Determination of transverse length of relative cardiac dullness

Once the area of relative cardiac dullness of the heart has been established, its transverse length is measured by a measuring tape, from the extreme points of the relative dullness to the anterior median line. The normal distance from the right border of relative cardiac dullness (usually in the 4-th intercostals space) to the anterior median line is 3 or 4 cm, while the distance from the left border of relative cardiac dullness (usually in the 5-th intercostals space) to the same line is 8 or 9 cm. The sum of these lengths is the transverse length of relative cardiac dullness (normally 11-13 cm).

Determination of size (width) of a vascular bundle

The vascular bundle of heart is formed: on the right - by cava vein and an ascending part of an aortic arch, on the left -by a pulmonary artery and a part of an aortic arch. The vascular bundle of heart can be determined by percussion of the borders of relative heart dullness in the 2-nd intercostal space on the right and left. The borders of the vascular bundle are determined by quiet (light) percussion in the second intercostal space, to the right and left from the midclavicular line, toward the sternum. When the percussion sound dulls, a mark should be made by the outer edge of the finger. The right and left borders of vascular dullness are normally found along the edges of the sternum; the transverse length of dullness is 5—6 cm.

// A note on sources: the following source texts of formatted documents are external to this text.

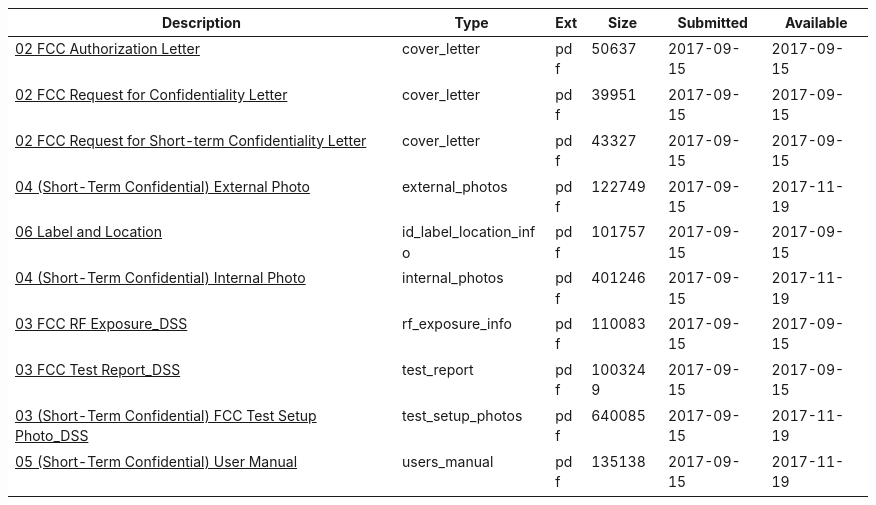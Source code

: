 | Description | Type | Ext | Size | Submitted | Available |
| ----------- | ---- | --- | ---- | --------- | --------- |
| [02 FCC Authorization Letter](2AL4MP01/d8bc2650196462569ebca546b5a7d5fd/3562648.pdf) | cover_letter | pdf | 50637 | 2017-09-15 | 2017-09-15 |
| [02 FCC Request for Confidentiality Letter](2AL4MP01/d8bc2650196462569ebca546b5a7d5fd/3562649.pdf) | cover_letter | pdf | 39951 | 2017-09-15 | 2017-09-15 |
| [02 FCC Request for Short-term Confidentiality Letter](2AL4MP01/d8bc2650196462569ebca546b5a7d5fd/3562650.pdf) | cover_letter | pdf | 43327 | 2017-09-15 | 2017-09-15 |
| [04 (Short-Term Confidential) External Photo](2AL4MP01/d8bc2650196462569ebca546b5a7d5fd/3562709.pdf) | external_photos | pdf | 122749 | 2017-09-15 | 2017-11-19 |
| [06 Label and Location](2AL4MP01/d8bc2650196462569ebca546b5a7d5fd/3562655.pdf) | id_label_location_info | pdf | 101757 | 2017-09-15 | 2017-09-15 |
| [04 (Short-Term Confidential) Internal Photo](2AL4MP01/d8bc2650196462569ebca546b5a7d5fd/3562715.pdf) | internal_photos | pdf | 401246 | 2017-09-15 | 2017-11-19 |
| [03 FCC RF Exposure_DSS](2AL4MP01/d8bc2650196462569ebca546b5a7d5fd/3562651.pdf) | rf_exposure_info | pdf | 110083 | 2017-09-15 | 2017-09-15 |
| [03 FCC Test Report_DSS](2AL4MP01/d8bc2650196462569ebca546b5a7d5fd/3562652.pdf) | test_report | pdf | 1003249 | 2017-09-15 | 2017-09-15 |
| [03 (Short-Term Confidential) FCC Test Setup Photo_DSS](2AL4MP01/d8bc2650196462569ebca546b5a7d5fd/3562659.pdf) | test_setup_photos | pdf | 640085 | 2017-09-15 | 2017-11-19 |
| [05 (Short-Term Confidential) User Manual](2AL4MP01/d8bc2650196462569ebca546b5a7d5fd/3562720.pdf) | users_manual | pdf | 135138 | 2017-09-15 | 2017-11-19 |
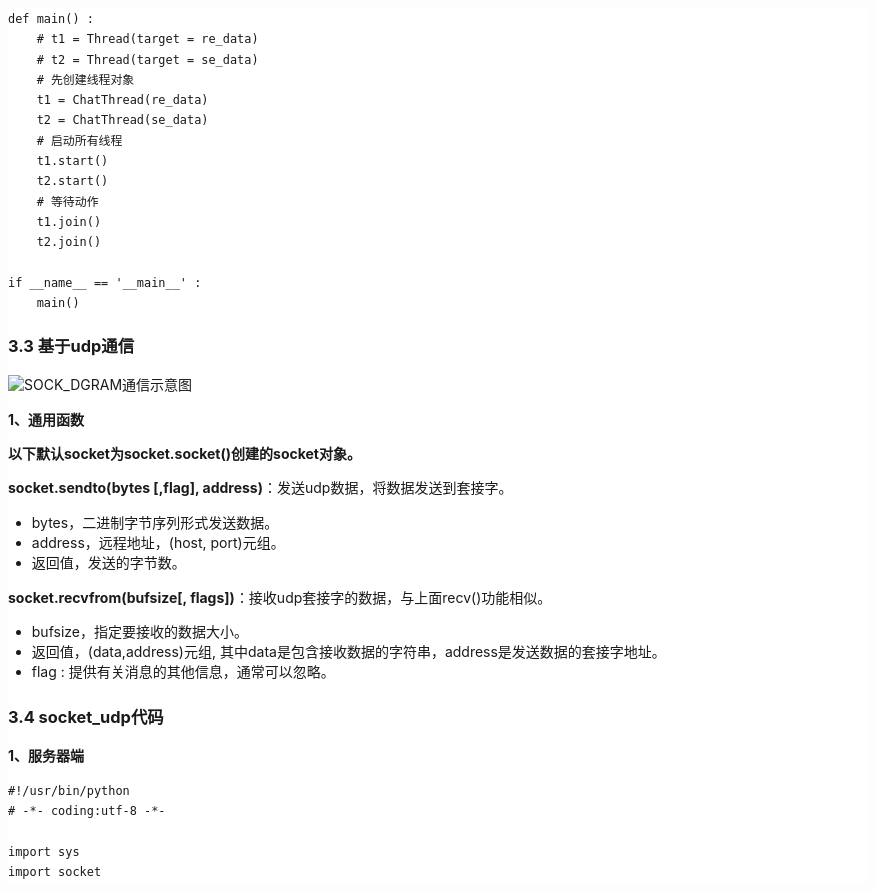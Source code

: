 	def main() :
	    # t1 = Thread(target = re_data)
	    # t2 = Thread(target = se_data)
	    # 先创建线程对象
	    t1 = ChatThread(re_data)
	    t2 = ChatThread(se_data)
	    # 启动所有线程
	    t1.start()
	    t2.start()
	    # 等待动作
	    t1.join()
	    t2.join()
	
	if __name__ == '__main__' :
	    main()

### 3.3 基于udp通信

![SOCK_DGRAM通信示意图](https://i.imgur.com/1jDrcfb.png)

**1、通用函数**

**以下默认socket为socket.socket()创建的socket对象。**

**socket.sendto(bytes [,flag], address)**：发送udp数据，将数据发送到套接字。

- bytes，二进制字节序列形式发送数据。
- address，远程地址，(host, port)元组。
- 返回值，发送的字节数。

**socket.recvfrom(bufsize[, flags])**：接收udp套接字的数据，与上面recv()功能相似。

- bufsize，指定要接收的数据大小。
- 返回值，(data,address)元组, 其中data是包含接收数据的字符串，address是发送数据的套接字地址。
- flag : 提供有关消息的其他信息，通常可以忽略。

### 3.4 socket_udp代码

**1、服务器端**

	#!/usr/bin/python
	# -*- coding:utf-8 -*-
	
	import sys
	import socket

Delimitation of absolute (superficial) cardiac dullness

The part of anterior wall of the right ventricle heart is not covered normally by the lungs. Percussion of the anterior wall of heart not covered by the lungs area produces the dull sound and reveals the absolute cardiac dullness of the heart. To determine absolute dullness of the heart, the quietest (lightest) percussion strokes are needed. The right border of absolute cardiac dullness is first elicited. The pleximeter-finger is placed on the right border of relative (deep) cardiac dullness, parallel to the sternum, and then moved medially, to the left, to dullness (change a dulled note on dull). The border is marked by the outer edge of the finger directed toward resonance. In normal subjects this border passes along the left edge of the sternum (Table 5).